EXERCISE:
Reproduce, exactly and in full, only the lines below from the one containing "Настоящими социальными врагами" through the one containing "slightly more elegant.".

DATA SHOWN:
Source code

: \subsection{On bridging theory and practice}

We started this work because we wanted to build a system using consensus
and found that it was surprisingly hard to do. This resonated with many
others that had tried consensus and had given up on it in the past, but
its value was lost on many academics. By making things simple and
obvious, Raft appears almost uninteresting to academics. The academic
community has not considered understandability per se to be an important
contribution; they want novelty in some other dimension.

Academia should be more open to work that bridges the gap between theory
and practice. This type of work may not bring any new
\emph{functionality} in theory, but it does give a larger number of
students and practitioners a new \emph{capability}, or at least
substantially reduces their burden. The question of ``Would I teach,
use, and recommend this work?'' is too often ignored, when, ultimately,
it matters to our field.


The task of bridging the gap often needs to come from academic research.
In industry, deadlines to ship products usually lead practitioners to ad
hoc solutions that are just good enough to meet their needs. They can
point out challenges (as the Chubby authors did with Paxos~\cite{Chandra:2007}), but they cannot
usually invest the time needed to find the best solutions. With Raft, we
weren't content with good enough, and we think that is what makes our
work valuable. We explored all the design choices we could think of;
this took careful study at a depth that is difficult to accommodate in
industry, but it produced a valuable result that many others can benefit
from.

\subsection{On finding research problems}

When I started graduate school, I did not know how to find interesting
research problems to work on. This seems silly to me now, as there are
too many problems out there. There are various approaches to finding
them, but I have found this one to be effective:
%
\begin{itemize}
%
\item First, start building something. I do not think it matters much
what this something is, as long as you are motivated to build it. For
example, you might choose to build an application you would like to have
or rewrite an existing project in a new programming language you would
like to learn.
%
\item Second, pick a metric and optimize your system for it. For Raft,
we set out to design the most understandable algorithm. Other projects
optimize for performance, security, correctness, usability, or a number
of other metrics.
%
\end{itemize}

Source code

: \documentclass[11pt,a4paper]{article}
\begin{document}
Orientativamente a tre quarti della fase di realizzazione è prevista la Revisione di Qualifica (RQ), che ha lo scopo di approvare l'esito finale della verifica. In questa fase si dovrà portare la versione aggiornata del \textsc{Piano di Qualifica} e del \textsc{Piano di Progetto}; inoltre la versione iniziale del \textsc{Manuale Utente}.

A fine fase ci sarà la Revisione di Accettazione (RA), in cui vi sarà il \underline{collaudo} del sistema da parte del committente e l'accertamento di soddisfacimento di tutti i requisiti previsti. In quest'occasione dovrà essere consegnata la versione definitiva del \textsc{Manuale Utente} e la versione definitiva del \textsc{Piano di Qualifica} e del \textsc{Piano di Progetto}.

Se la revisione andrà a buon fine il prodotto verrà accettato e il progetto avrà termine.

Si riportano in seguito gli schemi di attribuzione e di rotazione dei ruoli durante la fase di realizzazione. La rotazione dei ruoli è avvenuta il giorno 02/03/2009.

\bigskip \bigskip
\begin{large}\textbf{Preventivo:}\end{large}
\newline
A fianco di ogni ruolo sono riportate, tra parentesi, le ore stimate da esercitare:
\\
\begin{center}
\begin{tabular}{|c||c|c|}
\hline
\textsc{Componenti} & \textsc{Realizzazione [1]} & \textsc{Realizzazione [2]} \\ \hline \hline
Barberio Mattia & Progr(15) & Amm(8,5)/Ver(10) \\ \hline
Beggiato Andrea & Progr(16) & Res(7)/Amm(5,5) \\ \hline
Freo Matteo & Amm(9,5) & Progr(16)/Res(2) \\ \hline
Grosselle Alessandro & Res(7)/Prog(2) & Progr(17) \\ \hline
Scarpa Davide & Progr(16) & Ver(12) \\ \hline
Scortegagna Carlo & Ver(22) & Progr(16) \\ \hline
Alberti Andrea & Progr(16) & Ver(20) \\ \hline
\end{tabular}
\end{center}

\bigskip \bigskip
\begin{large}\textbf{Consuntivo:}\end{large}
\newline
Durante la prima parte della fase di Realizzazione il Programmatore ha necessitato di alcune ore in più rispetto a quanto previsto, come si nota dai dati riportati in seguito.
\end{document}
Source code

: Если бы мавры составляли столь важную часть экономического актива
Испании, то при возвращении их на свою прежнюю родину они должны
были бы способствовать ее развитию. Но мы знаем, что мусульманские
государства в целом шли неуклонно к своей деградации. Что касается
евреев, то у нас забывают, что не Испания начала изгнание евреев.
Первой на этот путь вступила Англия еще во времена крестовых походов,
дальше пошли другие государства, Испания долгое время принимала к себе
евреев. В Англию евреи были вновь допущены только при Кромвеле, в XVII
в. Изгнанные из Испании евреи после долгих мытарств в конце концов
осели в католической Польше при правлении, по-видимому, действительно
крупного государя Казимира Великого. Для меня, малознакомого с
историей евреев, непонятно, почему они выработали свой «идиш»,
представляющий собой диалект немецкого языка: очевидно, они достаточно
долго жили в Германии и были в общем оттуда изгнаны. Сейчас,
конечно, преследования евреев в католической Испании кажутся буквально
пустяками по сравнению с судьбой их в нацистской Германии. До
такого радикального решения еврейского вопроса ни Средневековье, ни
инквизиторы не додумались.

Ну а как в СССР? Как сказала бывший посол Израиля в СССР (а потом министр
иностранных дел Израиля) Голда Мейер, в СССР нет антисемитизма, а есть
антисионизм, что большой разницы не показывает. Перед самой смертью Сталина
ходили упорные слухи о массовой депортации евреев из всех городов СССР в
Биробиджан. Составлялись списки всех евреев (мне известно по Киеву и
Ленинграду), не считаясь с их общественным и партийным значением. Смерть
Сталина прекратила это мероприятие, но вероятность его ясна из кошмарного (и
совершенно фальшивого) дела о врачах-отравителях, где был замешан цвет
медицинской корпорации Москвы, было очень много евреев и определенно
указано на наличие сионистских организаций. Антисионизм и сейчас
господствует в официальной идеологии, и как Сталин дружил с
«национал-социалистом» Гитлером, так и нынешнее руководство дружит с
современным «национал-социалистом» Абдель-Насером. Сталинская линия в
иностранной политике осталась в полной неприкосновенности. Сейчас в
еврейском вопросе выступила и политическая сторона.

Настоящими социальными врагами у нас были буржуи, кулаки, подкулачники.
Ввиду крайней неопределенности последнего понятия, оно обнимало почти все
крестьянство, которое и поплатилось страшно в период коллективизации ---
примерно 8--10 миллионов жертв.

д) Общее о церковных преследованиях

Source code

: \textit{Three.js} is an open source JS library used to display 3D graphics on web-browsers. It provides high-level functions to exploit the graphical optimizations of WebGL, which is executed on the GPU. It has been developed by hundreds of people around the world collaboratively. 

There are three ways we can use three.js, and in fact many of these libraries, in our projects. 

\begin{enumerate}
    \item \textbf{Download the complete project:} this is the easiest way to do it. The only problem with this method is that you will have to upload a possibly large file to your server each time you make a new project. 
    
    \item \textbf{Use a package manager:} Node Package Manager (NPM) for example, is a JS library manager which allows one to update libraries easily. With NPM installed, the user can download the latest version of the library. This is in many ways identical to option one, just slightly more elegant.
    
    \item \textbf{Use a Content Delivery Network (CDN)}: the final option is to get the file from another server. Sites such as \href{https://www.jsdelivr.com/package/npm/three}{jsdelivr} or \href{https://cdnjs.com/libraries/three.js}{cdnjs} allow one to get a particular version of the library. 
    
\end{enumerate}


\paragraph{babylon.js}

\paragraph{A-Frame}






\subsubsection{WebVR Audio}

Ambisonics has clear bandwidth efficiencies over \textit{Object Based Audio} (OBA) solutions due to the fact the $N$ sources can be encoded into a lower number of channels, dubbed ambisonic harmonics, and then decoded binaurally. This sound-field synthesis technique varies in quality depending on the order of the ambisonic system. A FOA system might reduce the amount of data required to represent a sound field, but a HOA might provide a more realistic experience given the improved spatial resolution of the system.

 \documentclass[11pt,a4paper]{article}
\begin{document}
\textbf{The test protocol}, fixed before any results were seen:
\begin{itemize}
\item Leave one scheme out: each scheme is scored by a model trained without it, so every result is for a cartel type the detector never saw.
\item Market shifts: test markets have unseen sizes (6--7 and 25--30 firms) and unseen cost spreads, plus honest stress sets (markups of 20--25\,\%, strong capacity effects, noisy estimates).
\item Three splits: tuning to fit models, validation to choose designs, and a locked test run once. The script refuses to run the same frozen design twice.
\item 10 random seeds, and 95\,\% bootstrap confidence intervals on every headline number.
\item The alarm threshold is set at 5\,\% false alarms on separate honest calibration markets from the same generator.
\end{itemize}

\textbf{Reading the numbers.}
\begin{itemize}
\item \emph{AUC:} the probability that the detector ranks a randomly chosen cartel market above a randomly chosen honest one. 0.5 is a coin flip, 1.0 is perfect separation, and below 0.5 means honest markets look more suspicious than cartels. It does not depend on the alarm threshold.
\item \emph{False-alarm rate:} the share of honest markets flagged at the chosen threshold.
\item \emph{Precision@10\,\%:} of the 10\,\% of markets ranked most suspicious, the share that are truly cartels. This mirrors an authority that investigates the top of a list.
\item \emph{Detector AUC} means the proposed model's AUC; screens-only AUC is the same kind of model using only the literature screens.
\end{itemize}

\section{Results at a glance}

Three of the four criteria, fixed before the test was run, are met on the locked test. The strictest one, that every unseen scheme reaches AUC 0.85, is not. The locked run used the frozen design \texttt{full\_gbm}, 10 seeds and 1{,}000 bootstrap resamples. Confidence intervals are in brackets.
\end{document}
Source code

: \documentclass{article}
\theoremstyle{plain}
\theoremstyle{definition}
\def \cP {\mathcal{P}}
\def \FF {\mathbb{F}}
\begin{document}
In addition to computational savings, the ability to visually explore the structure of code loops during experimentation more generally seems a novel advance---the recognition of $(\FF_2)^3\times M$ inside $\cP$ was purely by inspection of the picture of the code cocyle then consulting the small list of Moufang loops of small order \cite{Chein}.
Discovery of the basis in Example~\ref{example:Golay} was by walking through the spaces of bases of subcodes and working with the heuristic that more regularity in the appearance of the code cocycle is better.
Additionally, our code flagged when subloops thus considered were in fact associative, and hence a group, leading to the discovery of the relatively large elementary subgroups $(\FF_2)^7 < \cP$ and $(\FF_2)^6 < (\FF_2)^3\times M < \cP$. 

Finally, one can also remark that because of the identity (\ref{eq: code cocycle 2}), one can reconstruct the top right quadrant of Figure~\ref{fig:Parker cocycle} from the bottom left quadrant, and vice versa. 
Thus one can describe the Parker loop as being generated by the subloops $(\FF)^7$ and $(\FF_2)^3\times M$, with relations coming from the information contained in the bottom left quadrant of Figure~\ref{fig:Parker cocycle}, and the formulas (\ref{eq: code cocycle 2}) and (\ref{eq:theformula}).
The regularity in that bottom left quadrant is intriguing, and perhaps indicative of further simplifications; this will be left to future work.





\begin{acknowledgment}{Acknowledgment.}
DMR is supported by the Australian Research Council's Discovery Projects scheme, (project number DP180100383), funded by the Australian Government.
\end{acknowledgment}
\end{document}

OUTPUT OF THE EXERCISE:
Настоящими социальными врагами у нас были буржуи, кулаки, подкулачники.
Ввиду крайней неопределенности последнего понятия, оно обнимало почти все
крестьянство, которое и поплатилось страшно в период коллективизации ---
примерно 8--10 миллионов жертв.

д) Общее о церковных преследованиях

Source code

: \textit{Three.js} is an open source JS library used to display 3D graphics on web-browsers. It provides high-level functions to exploit the graphical optimizations of WebGL, which is executed on the GPU. It has been developed by hundreds of people around the world collaboratively. 

There are three ways we can use three.js, and in fact many of these libraries, in our projects. 

\begin{enumerate}
    \item \textbf{Download the complete project:} this is the easiest way to do it. The only problem with this method is that you will have to upload a possibly large file to your server each time you make a new project. 
    
    \item \textbf{Use a package manager:} Node Package Manager (NPM) for example, is a JS library manager which allows one to update libraries easily. With NPM installed, the user can download the latest version of the library. This is in many ways identical to option one, just slightly more elegant.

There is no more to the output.